[Items listed in a dataset]

· · · ·

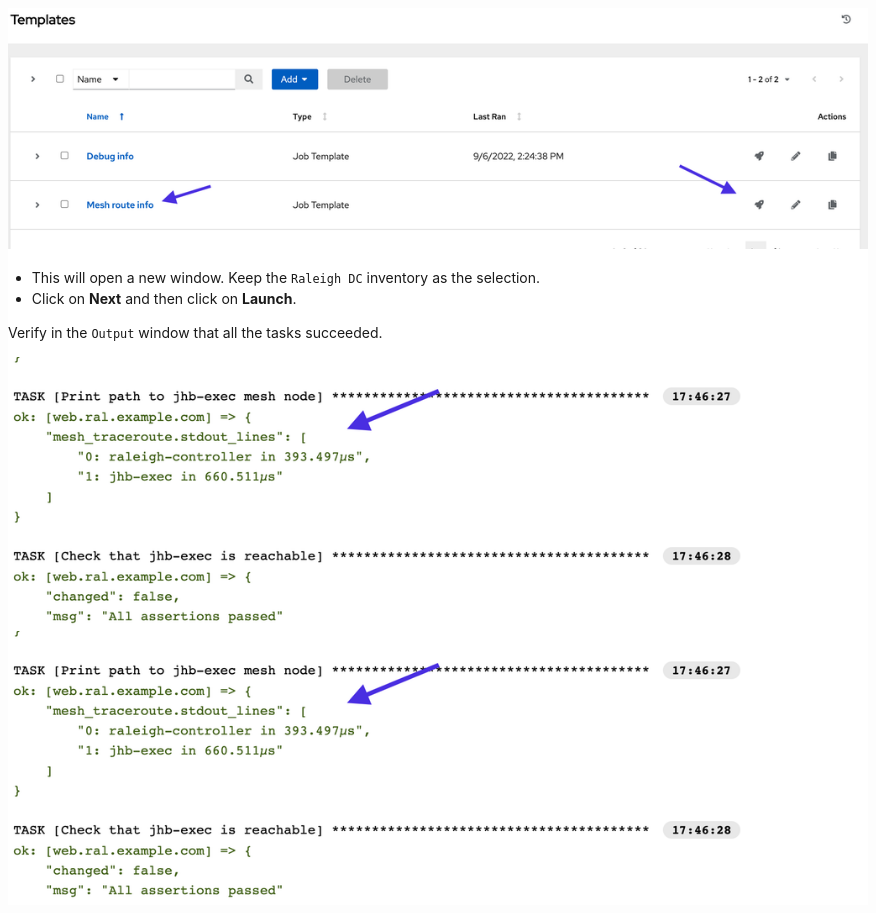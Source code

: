 <a href="#" class="lightbox" id="route_info_launch">
  <img alt="route_info_launch" src="../assets/img/route_info_launch.png" />
</a>

* This will open a new window. Keep the `Raleigh DC` inventory as the selection.
* Click on **Next** and then click on **Launch**.

Verify in the `Output` window that all the tasks succeeded.

<a href="#mesh_route_raleigh_path">
  <img alt="mesh_route_raleigh_path" src="../assets/img/mesh_route_raleigh_path.png" />
</a>

<a href="#" class="lightbox" id="mesh_route_raleigh_path">
  <img alt="mesh_route_raleigh_path" src="../assets/img/mesh_route_raleigh_path.png" />
</a>
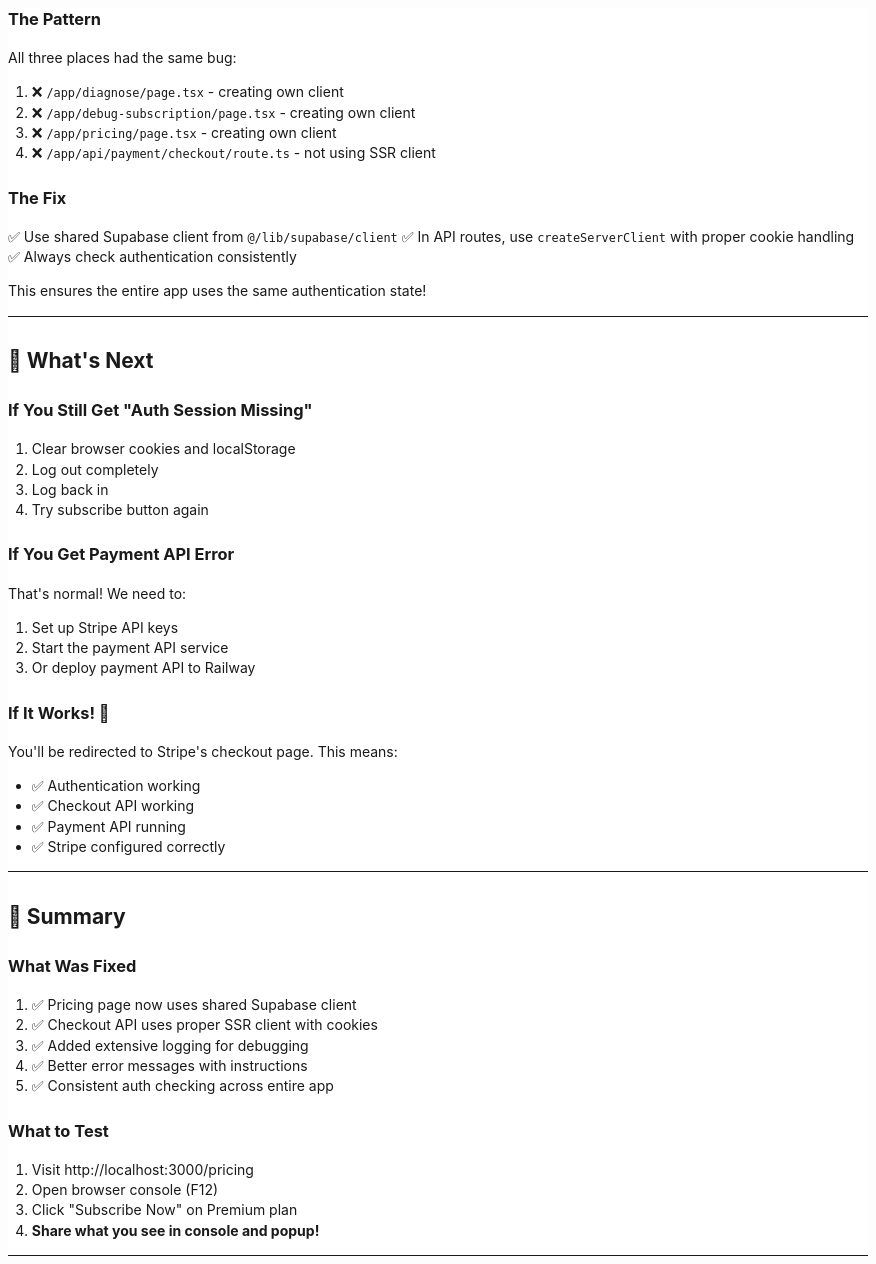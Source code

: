 ### The Pattern
All three places had the same bug:
1. ❌ `/app/diagnose/page.tsx` - creating own client
2. ❌ `/app/debug-subscription/page.tsx` - creating own client
3. ❌ `/app/pricing/page.tsx` - creating own client
4. ❌ `/app/api/payment/checkout/route.ts` - not using SSR client

### The Fix
✅ Use shared Supabase client from `@/lib/supabase/client`
✅ In API routes, use `createServerClient` with proper cookie handling
✅ Always check authentication consistently

This ensures the entire app uses the same authentication state!

---

## 🚀 What's Next

### If You Still Get "Auth Session Missing"
1. Clear browser cookies and localStorage
2. Log out completely
3. Log back in
4. Try subscribe button again

### If You Get Payment API Error
That's normal! We need to:
1. Set up Stripe API keys
2. Start the payment API service
3. Or deploy payment API to Railway

### If It Works! 🎉
You'll be redirected to Stripe's checkout page. This means:
- ✅ Authentication working
- ✅ Checkout API working  
- ✅ Payment API running
- ✅ Stripe configured correctly

---

## 📝 Summary

### What Was Fixed
1. ✅ Pricing page now uses shared Supabase client
2. ✅ Checkout API uses proper SSR client with cookies
3. ✅ Added extensive logging for debugging
4. ✅ Better error messages with instructions
5. ✅ Consistent auth checking across entire app

### What to Test
1. Visit http://localhost:3000/pricing
2. Open browser console (F12)
3. Click "Subscribe Now" on Premium plan
4. **Share what you see in console and popup!**

---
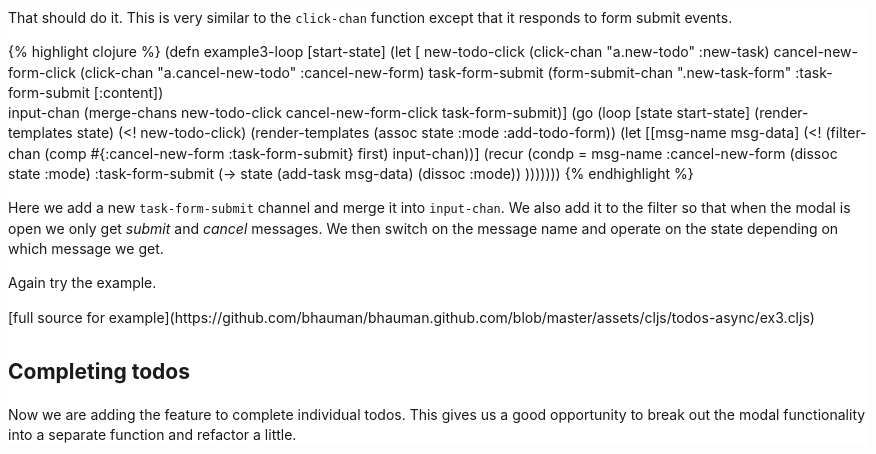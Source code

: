 That should do it.  This is very similar to the
<code>click-chan</code> function except that it responds to form
submit events.

{% highlight clojure %}
(defn example3-loop [start-state]
  (let [ new-todo-click         (click-chan "a.new-todo" :new-task)
         cancel-new-form-click  (click-chan "a.cancel-new-todo" 
                                             :cancel-new-form)
         task-form-submit (form-submit-chan ".new-task-form"
                                            :task-form-submit 
                                            [:content])        
         input-chan             (merge-chans new-todo-click
                                             cancel-new-form-click
                                             task-form-submit)]
    (go
     (loop [state start-state]
       (render-templates state)
       (<! new-todo-click)
       (render-templates (assoc state :mode :add-todo-form))
       (let [[msg-name msg-data] 
             (<! (filter-chan (comp #{:cancel-new-form
                                      :task-form-submit}
                                      first)
                              input-chan))]
         (recur
          (condp = msg-name
           :cancel-new-form  (dissoc state :mode)
           :task-form-submit (-> state
                                 (add-task msg-data)
                                 (dissoc :mode))
           )))))))
{% endhighlight %}

Here we add a new <code>task-form-submit</code> channel and merge it
into <code>input-chan</code>.  We also add it to the filter so that
when the modal is open we only get *submit* and *cancel* messages.  We
then switch on the message name and operate on the state depending on
which message we get.

Again try the example.

<div id="example3" class="example">
</div>
[full source for example](https://github.com/bhauman/bhauman.github.com/blob/master/assets/cljs/todos-async/ex3.cljs)

## Completing todos

Now we are adding the feature to complete individual todos.  This
gives us a good opportunity to break out the modal functionality into
a separate function and refactor a little.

· · · ·

» **Try it**: Only the line containing "## Completing todos" and the lines after it, up to and including the last line of the data, should appear in the answer, exactly as written.

» **Answer box**:
## Completing todos

Now we are adding the feature to complete individual todos.  This
gives us a good opportunity to break out the modal functionality into
a separate function and refactor a little.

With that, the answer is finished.